• _Problem details_
Your task is to gather the lines below that hold the string "delta".

Data excerpts START

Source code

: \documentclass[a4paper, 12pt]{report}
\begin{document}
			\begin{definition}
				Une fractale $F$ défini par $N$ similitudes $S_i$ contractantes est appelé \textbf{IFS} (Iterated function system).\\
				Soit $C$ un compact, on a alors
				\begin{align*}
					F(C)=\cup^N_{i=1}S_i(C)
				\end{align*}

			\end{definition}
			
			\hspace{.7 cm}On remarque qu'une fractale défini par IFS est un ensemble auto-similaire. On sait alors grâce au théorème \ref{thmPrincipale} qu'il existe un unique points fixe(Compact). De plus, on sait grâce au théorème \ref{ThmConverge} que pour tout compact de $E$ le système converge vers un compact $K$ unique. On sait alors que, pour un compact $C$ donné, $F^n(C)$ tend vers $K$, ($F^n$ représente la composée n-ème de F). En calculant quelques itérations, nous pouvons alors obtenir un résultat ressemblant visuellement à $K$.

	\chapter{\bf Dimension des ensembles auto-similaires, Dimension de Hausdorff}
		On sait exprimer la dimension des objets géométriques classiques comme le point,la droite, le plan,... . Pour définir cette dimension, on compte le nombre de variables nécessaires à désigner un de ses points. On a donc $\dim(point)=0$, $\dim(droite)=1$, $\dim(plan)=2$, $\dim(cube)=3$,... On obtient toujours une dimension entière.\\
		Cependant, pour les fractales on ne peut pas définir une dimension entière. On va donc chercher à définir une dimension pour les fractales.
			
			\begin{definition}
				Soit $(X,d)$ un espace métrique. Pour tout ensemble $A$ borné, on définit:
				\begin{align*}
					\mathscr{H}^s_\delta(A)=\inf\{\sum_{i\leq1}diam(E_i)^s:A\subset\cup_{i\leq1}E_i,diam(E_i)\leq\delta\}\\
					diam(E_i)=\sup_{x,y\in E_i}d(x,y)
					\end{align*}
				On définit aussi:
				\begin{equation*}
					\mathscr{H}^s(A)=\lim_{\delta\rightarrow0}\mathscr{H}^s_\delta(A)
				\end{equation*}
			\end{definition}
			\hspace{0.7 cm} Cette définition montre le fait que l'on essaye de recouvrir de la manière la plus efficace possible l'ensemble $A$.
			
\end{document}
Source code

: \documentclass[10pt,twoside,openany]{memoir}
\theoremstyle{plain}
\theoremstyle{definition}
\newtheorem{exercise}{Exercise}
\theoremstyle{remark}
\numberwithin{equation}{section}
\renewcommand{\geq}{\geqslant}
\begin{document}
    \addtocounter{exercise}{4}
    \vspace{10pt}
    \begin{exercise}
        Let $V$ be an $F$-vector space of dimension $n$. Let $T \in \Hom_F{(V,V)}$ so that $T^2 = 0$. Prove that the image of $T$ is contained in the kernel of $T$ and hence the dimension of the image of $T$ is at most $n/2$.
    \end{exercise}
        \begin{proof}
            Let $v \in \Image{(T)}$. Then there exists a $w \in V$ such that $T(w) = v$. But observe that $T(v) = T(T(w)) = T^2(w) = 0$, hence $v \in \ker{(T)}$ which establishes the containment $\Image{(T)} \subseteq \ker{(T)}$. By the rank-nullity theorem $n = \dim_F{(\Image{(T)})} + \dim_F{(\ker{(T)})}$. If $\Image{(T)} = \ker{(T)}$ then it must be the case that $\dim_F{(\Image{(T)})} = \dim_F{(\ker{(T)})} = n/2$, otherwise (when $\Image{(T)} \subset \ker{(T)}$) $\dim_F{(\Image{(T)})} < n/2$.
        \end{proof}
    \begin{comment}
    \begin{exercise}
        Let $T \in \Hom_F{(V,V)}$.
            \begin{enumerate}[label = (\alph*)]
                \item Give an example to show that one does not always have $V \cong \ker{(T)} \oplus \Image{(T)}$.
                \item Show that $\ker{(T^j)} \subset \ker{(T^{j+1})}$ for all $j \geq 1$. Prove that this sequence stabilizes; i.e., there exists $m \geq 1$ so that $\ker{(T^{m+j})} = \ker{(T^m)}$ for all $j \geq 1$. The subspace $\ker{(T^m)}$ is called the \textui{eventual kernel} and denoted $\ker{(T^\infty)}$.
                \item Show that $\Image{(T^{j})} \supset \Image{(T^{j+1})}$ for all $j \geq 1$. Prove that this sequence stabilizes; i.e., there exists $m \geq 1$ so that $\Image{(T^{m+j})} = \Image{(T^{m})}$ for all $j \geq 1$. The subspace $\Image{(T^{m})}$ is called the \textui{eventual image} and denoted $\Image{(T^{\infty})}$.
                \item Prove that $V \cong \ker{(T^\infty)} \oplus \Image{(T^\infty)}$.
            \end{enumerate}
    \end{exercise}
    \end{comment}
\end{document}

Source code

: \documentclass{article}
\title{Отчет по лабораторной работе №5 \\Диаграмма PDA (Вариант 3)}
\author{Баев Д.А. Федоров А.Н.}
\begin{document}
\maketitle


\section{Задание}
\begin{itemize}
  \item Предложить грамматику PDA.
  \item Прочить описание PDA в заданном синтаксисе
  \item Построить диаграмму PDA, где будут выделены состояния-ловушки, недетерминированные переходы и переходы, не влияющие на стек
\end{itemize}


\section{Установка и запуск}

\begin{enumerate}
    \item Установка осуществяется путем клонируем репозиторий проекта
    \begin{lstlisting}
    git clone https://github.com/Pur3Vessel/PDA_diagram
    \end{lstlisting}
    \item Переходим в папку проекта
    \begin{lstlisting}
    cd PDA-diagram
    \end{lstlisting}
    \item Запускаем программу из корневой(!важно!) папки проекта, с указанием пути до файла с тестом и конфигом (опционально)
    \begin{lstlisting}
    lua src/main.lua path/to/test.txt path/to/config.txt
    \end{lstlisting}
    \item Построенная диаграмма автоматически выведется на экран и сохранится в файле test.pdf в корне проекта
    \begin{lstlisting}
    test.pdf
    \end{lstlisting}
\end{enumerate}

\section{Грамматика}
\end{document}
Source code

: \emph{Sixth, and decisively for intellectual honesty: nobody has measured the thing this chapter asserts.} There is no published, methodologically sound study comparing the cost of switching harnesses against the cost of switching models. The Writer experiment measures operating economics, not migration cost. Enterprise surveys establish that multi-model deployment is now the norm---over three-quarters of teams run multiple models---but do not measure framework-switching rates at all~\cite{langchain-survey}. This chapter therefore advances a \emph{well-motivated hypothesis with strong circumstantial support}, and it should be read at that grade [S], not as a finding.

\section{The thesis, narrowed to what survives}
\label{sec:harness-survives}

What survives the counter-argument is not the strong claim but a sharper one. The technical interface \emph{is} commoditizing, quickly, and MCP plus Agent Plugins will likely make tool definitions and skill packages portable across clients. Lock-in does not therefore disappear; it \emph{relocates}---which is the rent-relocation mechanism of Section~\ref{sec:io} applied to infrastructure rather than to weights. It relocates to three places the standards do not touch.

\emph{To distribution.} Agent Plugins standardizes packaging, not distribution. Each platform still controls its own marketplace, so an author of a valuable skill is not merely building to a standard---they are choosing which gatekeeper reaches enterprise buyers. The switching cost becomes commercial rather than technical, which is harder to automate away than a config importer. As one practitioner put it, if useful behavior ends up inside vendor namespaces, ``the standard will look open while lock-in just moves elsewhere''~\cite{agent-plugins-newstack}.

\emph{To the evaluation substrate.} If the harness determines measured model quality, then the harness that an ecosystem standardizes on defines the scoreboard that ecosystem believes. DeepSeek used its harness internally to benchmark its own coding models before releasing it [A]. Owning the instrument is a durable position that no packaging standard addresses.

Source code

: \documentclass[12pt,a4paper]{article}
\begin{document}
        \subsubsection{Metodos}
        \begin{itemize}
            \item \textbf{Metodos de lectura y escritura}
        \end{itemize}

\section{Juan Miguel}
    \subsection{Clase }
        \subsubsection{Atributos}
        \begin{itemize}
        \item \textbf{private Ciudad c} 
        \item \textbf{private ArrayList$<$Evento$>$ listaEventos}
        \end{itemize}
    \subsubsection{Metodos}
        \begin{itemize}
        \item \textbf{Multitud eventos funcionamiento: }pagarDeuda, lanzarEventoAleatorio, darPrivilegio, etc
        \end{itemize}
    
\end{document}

Data excerpts END

• _Exercise response_
					\mathscr{H}^s_\delta(A)=\inf\{\sum_{i\leq1}diam(E_i)^s:A\subset\cup_{i\leq1}E_i,diam(E_i)\leq\delta\}\\
					\mathscr{H}^s(A)=\lim_{\delta\rightarrow0}\mathscr{H}^s_\delta(A)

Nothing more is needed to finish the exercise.